Derzeit sehen wir in dieser Grafik einen deutlichen Rückgang, der dem Kursverhalten von Bitcoin entspricht. Seit dem Ende des Sommers gerät der Bitcoin-Kurs ins Stocken – genau das spiegelt sich in Howells untenstehender Grafik wider.

Das muss nicht das Ende des Bullenmarkts für Bitcoin bedeuten, ist aber eine Entwicklung, die man im Auge behalten sollte.
Gibt es noch Hoffnung für Bitcoin?
Auch wenn Howells Grafik zeigt, dass die globale Liquidität derzeit sinkt, gibt es genügend Entwicklungen, aus denen Bitcoin Hoffnung schöpfen kann.

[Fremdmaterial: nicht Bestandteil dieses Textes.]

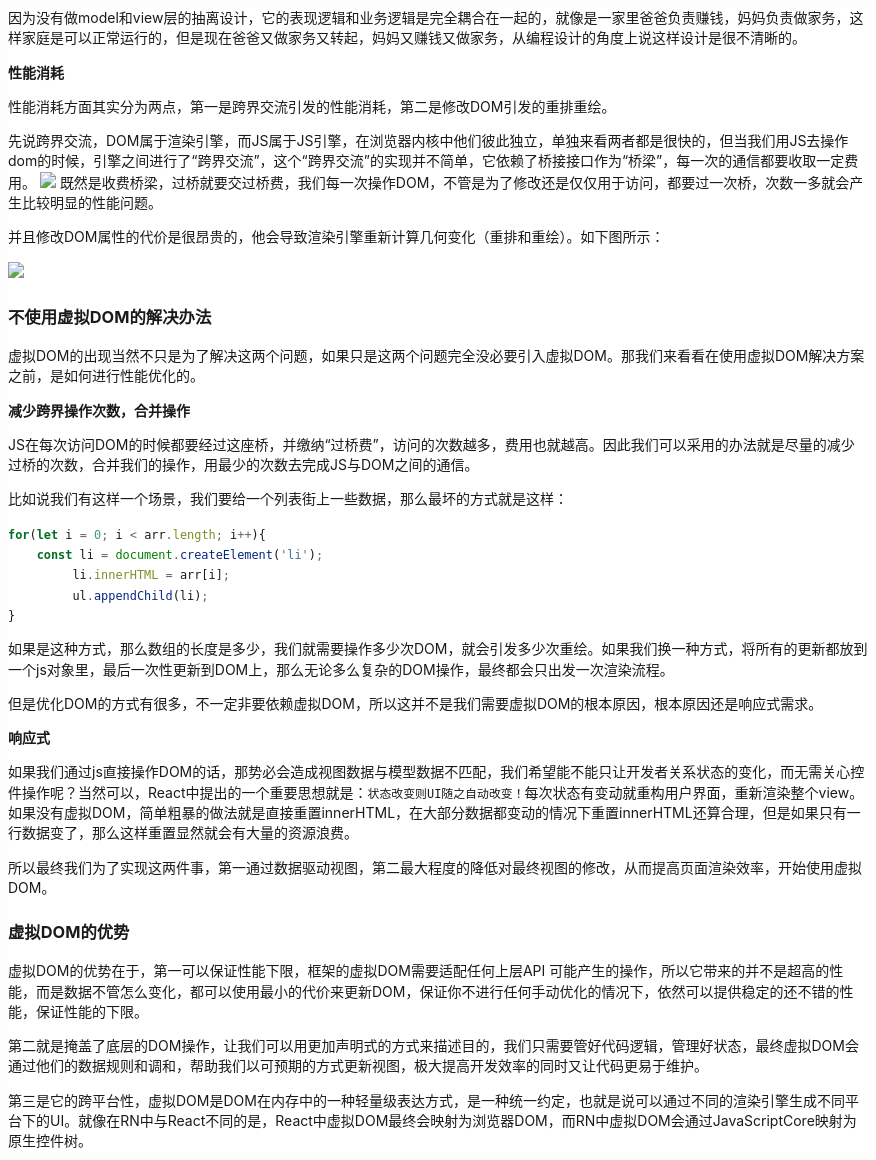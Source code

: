 因为没有做model和view层的抽离设计，它的表现逻辑和业务逻辑是完全耦合在一起的，就像是一家里爸爸负责赚钱，妈妈负责做家务，这样家庭是可以正常运行的，但是现在爸爸又做家务又转起，妈妈又赚钱又做家务，从编程设计的角度上说这样设计是很不清晰的。

**性能消耗**

性能消耗方面其实分为两点，第一是跨界交流引发的性能消耗，第二是修改DOM引发的重排重绘。

先说跨界交流，DOM属于渲染引擎，而JS属于JS引擎，在浏览器内核中他们彼此独立，单独来看两者都是很快的，但当我们用JS去操作dom的时候，引擎之间进行了“跨界交流”，这个“跨界交流”的实现并不简单，它依赖了桥接接口作为“桥梁”，每一次的通信都要收取一定费用。
![](https://pan.udolphin.com/files/image/2021/7/bfdd08113c7ce4c6b38a50fab145c867.png)
既然是收费桥梁，过桥就要交过桥费，我们每一次操作DOM，不管是为了修改还是仅仅用于访问，都要过一次桥，次数一多就会产生比较明显的性能问题。

并且修改DOM属性的代价是很昂贵的，他会导致渲染引擎重新计算几何变化（重排和重绘）。如下图所示：

![](https://pan.udolphin.com/files/image/2021/7/acd24baee8a43a9a9057a5cbac3c8e0a.png)

### 不使用虚拟DOM的解决办法

虚拟DOM的出现当然不只是为了解决这两个问题，如果只是这两个问题完全没必要引入虚拟DOM。那我们来看看在使用虚拟DOM解决方案之前，是如何进行性能优化的。

**减少跨界操作次数，合并操作**

JS在每次访问DOM的时候都要经过这座桥，并缴纳“过桥费”，访问的次数越多，费用也就越高。因此我们可以采用的办法就是尽量的减少过桥的次数，合并我们的操作，用最少的次数去完成JS与DOM之间的通信。

比如说我们有这样一个场景，我们要给一个列表街上一些数据，那么最坏的方式就是这样：

``` js
for(let i = 0; i < arr.length; i++){
	const li = document.createElement('li');
         li.innerHTML = arr[i];
         ul.appendChild(li);
}	
```

如果是这种方式，那么数组的长度是多少，我们就需要操作多少次DOM，就会引发多少次重绘。如果我们换一种方式，将所有的更新都放到一个js对象里，最后一次性更新到DOM上，那么无论多么复杂的DOM操作，最终都会只出发一次渲染流程。

但是优化DOM的方式有很多，不一定非要依赖虚拟DOM，所以这并不是我们需要虚拟DOM的根本原因，根本原因还是响应式需求。

**响应式**

如果我们通过js直接操作DOM的话，那势必会造成视图数据与模型数据不匹配，我们希望能不能只让开发者关系状态的变化，而无需关心控件操作呢？当然可以，React中提出的一个重要思想就是：`状态改变则UI随之自动改变！`每次状态有变动就重构用户界面，重新渲染整个view。如果没有虚拟DOM，简单粗暴的做法就是直接重置innerHTML，在大部分数据都变动的情况下重置innerHTML还算合理，但是如果只有一行数据变了，那么这样重置显然就会有大量的资源浪费。

所以最终我们为了实现这两件事，第一通过数据驱动视图，第二最大程度的降低对最终视图的修改，从而提高页面渲染效率，开始使用虚拟DOM。

### 虚拟DOM的优势

虚拟DOM的优势在于，第一可以保证性能下限，框架的虚拟DOM需要适配任何上层API 可能产生的操作，所以它带来的并不是超高的性能，而是数据不管怎么变化，都可以使用最小的代价来更新DOM，保证你不进行任何手动优化的情况下，依然可以提供稳定的还不错的性能，保证性能的下限。

第二就是掩盖了底层的DOM操作，让我们可以用更加声明式的方式来描述目的，我们只需要管好代码逻辑，管理好状态，最终虚拟DOM会通过他们的数据规则和调和，帮助我们以可预期的方式更新视图，极大提高开发效率的同时又让代码更易于维护。

第三是它的跨平台性，虚拟DOM是DOM在内存中的一种轻量级表达方式，是一种统一约定，也就是说可以通过不同的渲染引擎生成不同平台下的UI。就像在RN中与React不同的是，React中虚拟DOM最终会映射为浏览器DOM，而RN中虚拟DOM会通过JavaScriptCore映射为原生控件树。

So hat die US-Notenbank eine Serie von Zinssenkungen eingeleitet, und Donald Trump stehen 2026 die Zwischenwahlen bevor, die er um jeden Preis gewinnen will.
Es ist gut möglich, dass seine Regierung in den kommenden Monaten alles daransetzt, die Wirtschaft zu stimulieren, damit Wall Street ihm bei den Wahlen im November gewogen ist.
Ein großer Teil der US-Bevölkerung investiert, entsprechend dürfte es ihm viele Stimmen einbringen, wenn er zu dieser Zeit einen Bullenmarkt vorweisen kann. Insofern gibt es für Bitcoin weiterhin reichlich Perspektive.
Wir nähern uns zwar offenkundig dem Ende des Marktzyklus, doch theoretisch ist noch etwas Treibstoff im Tank. Glaubst du noch an eine letzte Aufwärtsphase beim Bitcoin-Kurs?